Now please don't get me wrong, Big Momma is by no means a tyrant. She remains the best Mum I've ever had with sharp intelligence, a wicked sense of humour and a forceful personality to boot.
Add to the mix the fact she's been widowed now for some 31 years and has become even more fiercely independent and you can safely assume she is not a little old lady who will just sit in the corner and quietly do her knitting.
That's probably why we love her so much.
Anyway, I'm sure you get the picture.
Now I'm reliably informed that daughter-in-laws like to make a good impression on mother-in-laws.
I gather this has been going on since the days of the caveman when the visitor got the best rock by that new, warm thing called "fire" and probably the choicest cut of dinosaur rump.
I'd say they probably got to look at their favourite cave paintings on the wall each night too just in case they missed an episode while they were away from their own cave.

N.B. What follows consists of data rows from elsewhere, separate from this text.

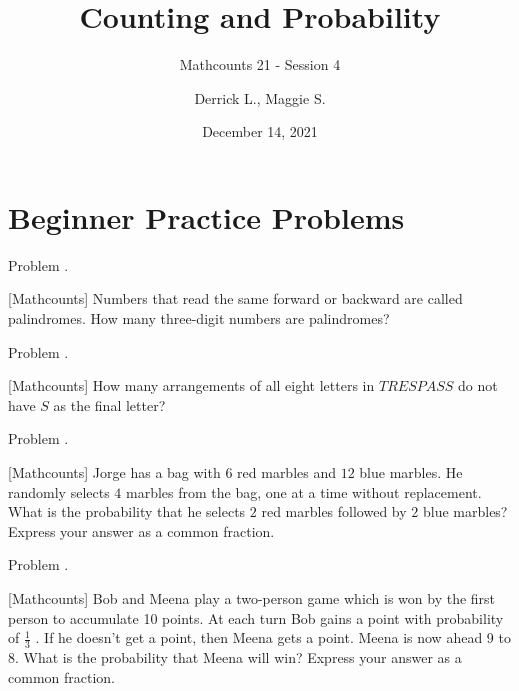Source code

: \documentclass[9pt]{beamer}
\title{Counting and Probability}
\subtitle{Mathcounts 21 - Session 4}
\author{Derrick L., Maggie S.}
\institute{BISV Mathcounts Club 21}
\date{December 14, 2021}
\newcounter{problem}[section]
\begin{document}
\begin{frame}
    \titlepage        
\end{frame}

\setcounter{section}{4}

\section{Beginner Practice Problems}
\begin{frame}[t, fragile]{Problem \thesection.\theproblem}
    \begin{block}{}[Mathcounts]
 Numbers that read the same forward or backward are called palindromes. How many three-digit numbers are palindromes?
	
    \end{block}
\end{frame}

\begin{frame}[t, fragile]{Problem \thesection.\theproblem}
    \begin{block}{}[Mathcounts]
    How many arrangements of all eight letters in $TRESPASS$ do not have $S$ as the final letter?
	
    \end{block}
\end{frame}

\begin{frame}[t, fragile]{Problem \thesection.\theproblem}
    \begin{block}{}[Mathcounts]
    Jorge has a bag with $6$ red marbles and $12$ blue marbles. He randomly selects $4$ marbles from the bag, one at a time without replacement. What is the probability that he selects $2$ red marbles followed by $2$ blue marbles? Express your answer as a common fraction.

	
    \end{block}
\end{frame}

\begin{frame}[t, fragile]{Problem \thesection.\theproblem}
    \begin{block}{}[Mathcounts]
 Bob and Meena play a two-person game which is won by the first person to accumulate 10 points. At each turn Bob gains a point with probability of $\frac{1}{3}$ . If he doesn't get a point, then Meena gets a point. Meena is now ahead 9 to 8. What is the probability that Meena will win? Express your answer as a common fraction.
    \end{block}
\end{frame}
 
\end{document}
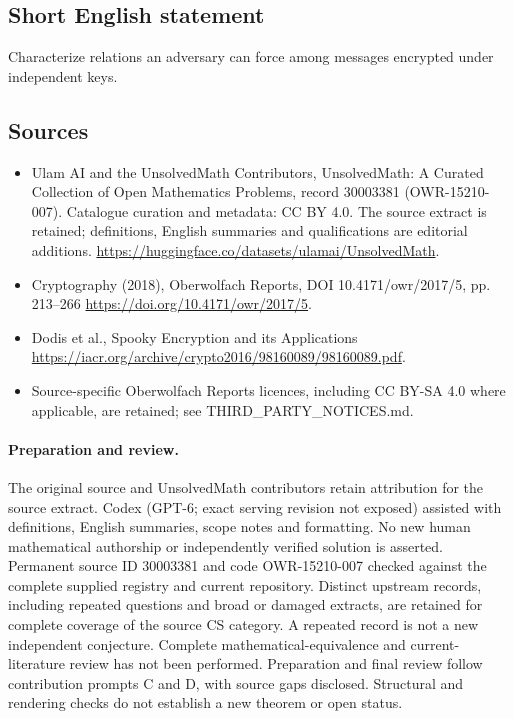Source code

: \documentclass[11pt]{article}
\begin{document}
\subsection{Short English statement}
Characterize relations an adversary can force among messages encrypted under independent keys.
\subsection{Sources}
\begin{itemize}
\item[\hypertarget{source:30003381:1}{S1}] Ulam AI and the UnsolvedMath Contributors, UnsolvedMath: A Curated Collection of Open Mathematics Problems, record 30003381 (OWR-15210-007). Catalogue curation and metadata: CC BY 4.0. The source extract is retained; definitions, English summaries and qualifications are editorial additions.
\url{https://huggingface.co/datasets/ulamai/UnsolvedMath}.
\item[\hypertarget{source:30003381:2}{S2}] Cryptography (2018), Oberwolfach Reports, DOI 10.4171/owr/2017/5, pp. 213--266
\url{https://doi.org/10.4171/owr/2017/5}.
\item[\hypertarget{source:30003381:3}{S3}] Dodis et al., Spooky Encryption and its Applications
\url{https://iacr.org/archive/crypto2016/98160089/98160089.pdf}.
\item Source-specific Oberwolfach Reports licences, including CC BY-SA 4.0 where applicable, are retained; see THIRD\_PARTY\_NOTICES.md.
\end{itemize}
\paragraph{Preparation and review.}
The original source and UnsolvedMath contributors retain attribution for the source extract. Codex (GPT-6; exact serving revision not exposed) assisted with definitions, English summaries, scope notes and formatting. No new human mathematical authorship or independently verified solution is asserted. Permanent source ID 30003381 and code OWR-15210-007 checked against the complete supplied registry and current repository. Distinct upstream records, including repeated questions and broad or damaged extracts, are retained for complete coverage of the source CS category. A repeated record is not a new independent conjecture. Complete mathematical-equivalence and current-literature review has not been performed. Preparation and final review follow contribution prompts C and D, with source gaps disclosed. Structural and rendering checks do not establish a new theorem or open status.
\label{end:30003381}
\end{document}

So. Fast forward a gazillion centuries or two and you'll find Mrs P and I at the supermarket trying to organise meals for the impending arrival. This is after the house has been spring cleaned from top to bottom, the lawns and trees neatly clipped and every bit of "stuff" that has been happily out and about for the past five years is suddenly, well, away.
Now in our house we have to abide by a quite stringent diet.
I won't test your staying power with the full details but in a nutshell Mrs P suffers from Coeliac Disease which means we have to have a completely gluten free diet. No exceptions. She could die if we don't.
As expected Big Momma fully understood and embraced her brief change in diet. In fact she enjoyed the Gluten Free Weet-Bix so much she asked if she could taken the rest of the box back with her. No problem for us so she packed it away . . . in her handbag.
I say "packed" in the loosest sense of the word. She basically took it out of the box, folded up the thin liner and preceded to stuff it in her handbag.
Naturally I suggested the Weet-Bix packet may explode but Big Momma was having none of it.
It would, she said with a fair dollop of fierce independence, be fine. And it was. Or so I thought.
She rang a few days later to say thanks for a wonderful time etc. She was so upbeat she'd even gone out and bought herself a new handbag.
Then a day or so after that I was catching up with No.1 Daughter who relayed the fact she'd caught up with nana who had reported excitedly on her trip to see us.
"And she gave me a handbag, Dad," said my girl. "It'll be really cool once I get all the Weet-Bix crumbs out of it".